I got some (justified) critique. It was polite, but broken down to the essentials it to me sounded a lot like "so what?" or "what now?", i.e. "how can this be taken further?", or, "in what direction do you want to take this?". I thus realized that I might have become a little too cozy with theorizing about (online) community almost for it's own sake. It is intellectually fulfilling to dig down really really deep and then live in a world of your own intellectual ideas. You can spend pleasurable time there, having small imaginary conversations or battles with intellectual friends (who have formulated ideas you draw on or "cooperate" with) and enemies (who just don't "get it" and have formulated (to you) obviously flawed ideas or theories).

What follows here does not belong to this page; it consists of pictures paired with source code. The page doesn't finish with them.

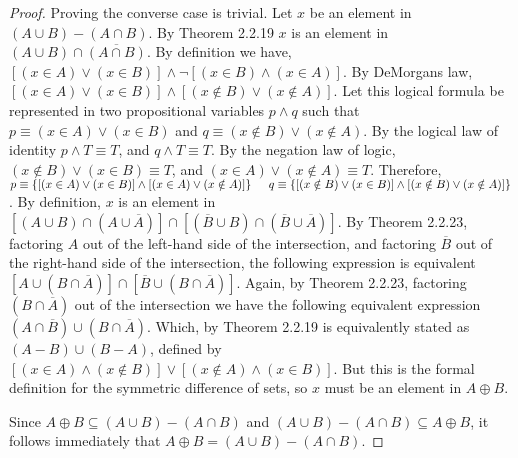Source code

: \documentclass[a4paper, 12pt]{article}
\theoremstyle{plain}
\begin{document}
\begin{proof}
		Proving the converse case is trivial. Let $x$ be an element in \newline 
		$(A \cup B) - (A \cap B)$. By Theorem 2.2.19 $x$ is an element in 
		$(A \cup B) \cap \overline{(A \cap B)}$. By definition we have, 
		$[(x \in A) \lor (x \in B)] \land \lnot [(x \in B) \land (x \in A)]$. By DeMorgans law, 
		$[(x \in A) \lor (x \in B)] \land [(x \notin B) \lor (x \notin A)]$. Let this logical formula 
		be represented in two propositional variables $p \land q$ such that 
		$p \equiv (x \in A) \lor (x \in B)$ and $q \equiv (x \notin B) \lor (x \notin A)$. By the 
		logical law of identity $p \land T \equiv T$, and $q \land T \equiv T$. By the negation law 
		of logic, $(x \notin B) \lor (x \in B) \equiv T$, and $(x \in A) \lor (x \notin A) \equiv T$. 
		Therefore, \newline \indent 
		$p \equiv \{[(x \in A) \lor (x \in B)] \land [(x \in A) \lor (x \notin A)]\} 
		\newline \indent q \equiv \{[(x \notin B) \lor (x \in B)] \land 
		[(x \notin B) \lor (x \notin A)]\}$. 
		\newline By definition, $x$ is an element in 
		$[(A \cup B) \cap (A \cup \overline{A})] \cap 
		[(\overline{B} \cup B) \cap (\overline{B} \cup \overline{A})]$. By Theorem 2.2.23, 
		factoring $A$ out of the left-hand side of the intersection, and factoring $\overline{B}$ 
		out of the right-hand side of the intersection, the following expression is equivalent 
		$[A \cup (B \cap \overline{A})] \cap [\overline{B} \cup (B \cap \overline{A})]$. Again, by 
		Theorem 2.2.23, factoring $(B \cap \overline{A})$ out of the intersection we have the following 
		equivalent expression $(A \cap \overline{B}) \cup (B \cap \overline{A})$. Which, by 
		Theorem 2.2.19 is equivalently stated as $(A - B) \cup (B - A)$, defined by 
		$[(x \in A) \land (x \notin B)] \lor [(x \notin A) \land (x \in B)]$. But this is the formal 
		definition for the symmetric difference of sets, so $x$ must be an element in $A \oplus B$.
		
		Since $A \oplus B \subseteq (A \cup B) - (A \cap B)$ and 
		$(A \cup B) - (A \cap B) \subseteq A \oplus B$, it follows immediately that 
		$A \oplus B = (A \cup B) - (A \cap B)$.
	\end{proof}
\end{document}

Perhaps because of too much inward-looking navel-gazing (or just the fact that I haven't spent that much time thinking about issues of community in some years), I was however stumped and couldn't really provide good answers on the fly to really good questions such as:
- What sorts of collective action do communities make possible in our modern society?
- What is the role of modern (social) media technologies in relation to (online) communities?
- What is the role of direct (face to face) communication vs mediated communication in relation to (online) communities?
- How do "old" groups and social movements use and incorporate new (social) media? How do "new" groups and social movements incorporate and are in fact predicated upon the use of new (social) media? Two examples of new groups are the Transition Town movement and the right-now launching Swedish liberal democrats political party.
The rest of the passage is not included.